Third Avenue Focused Credit Fund Collapse May Create Bond ETF Problems
Third Avenue Management has frozen redemptions (withdrawals) from its high-yield (junk) bond fund. Some market experts have opined that this may be an early warning signal for bond exchange-traded funds (ETFs), as concerns in the bond markets may lead to a massive rush to sell bond holdings. Some market watchers have long feared that any kind of rush of investor selling would expose a major flaw in the ETF design.
Some believe that bond ETFs are more vulnerable than bond mutual funds because bond mutual funds have active fund managers who analyze what to sell and what to hold, whereas a bond ETF merely tracks an index without any analysis involved in determined that to sell or hold.

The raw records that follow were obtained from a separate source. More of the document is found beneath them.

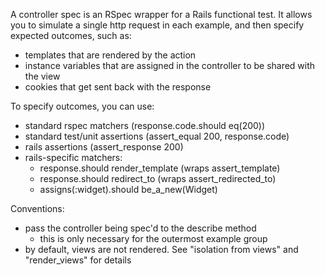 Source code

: A controller spec is an RSpec wrapper for a Rails functional test. It allows
you to simulate a single http request in each example, and then specify
expected outcomes, such as:

* templates that are rendered by the action
* instance variables that are assigned in the controller to be shared with
  the view
* cookies that get sent back with the response

To specify outcomes, you can use:
    
* standard rspec matchers (response.code.should eq(200))
* standard test/unit assertions (assert_equal 200, response.code)
* rails assertions (assert_response 200)
* rails-specific matchers:
  * response.should render_template (wraps assert_template)
  * response.should redirect_to (wraps assert_redirected_to)
  * assigns(:widget).should be_a_new(Widget)
    
Conventions:

* pass the controller being spec'd to the describe method
  * this is only necessary for the outermost example group
* by default, views are not rendered. See "isolation from views" and
  "render_views" for details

The Third Avenue Focused Credit Fund (TFCVX) announced it was shutting down, but that investors might have to wait months for their money. In response, trading in the the high-yield bond market increased as investors scrambled to adjust their bond portfolios. Both the SPDR Barclays High Yield Bond ETF (JNK) and the iShares iBoxx High Yield Corporate Bond ETF (HYG) saw their trading volume spike to three times their average daily levels as the market reacted to indications of trouble in the junk bond market.
The lowest quality high-yield (junk) debt, which currently represents about 10% of the high-yield bond market, is down more than 40% over the past 18 months. Many of the struggling bonds are tied to struggling energy-related industries. The recently closed Third Avenue fund was very aggressive and risky, as it had an estimated 28% of its assets in the lowest-rated junk bonds rated triple-C or lower. This was nearly three times the average allocation of other bond funds.
So far, no other bond funds have blocked investor redemptions, but a junk-bond hedge fund, Stone Lion Capital, announced it was suspending redemptions.
Junk bond investors could suffer significant losses if panic selling depresses prices dramatically.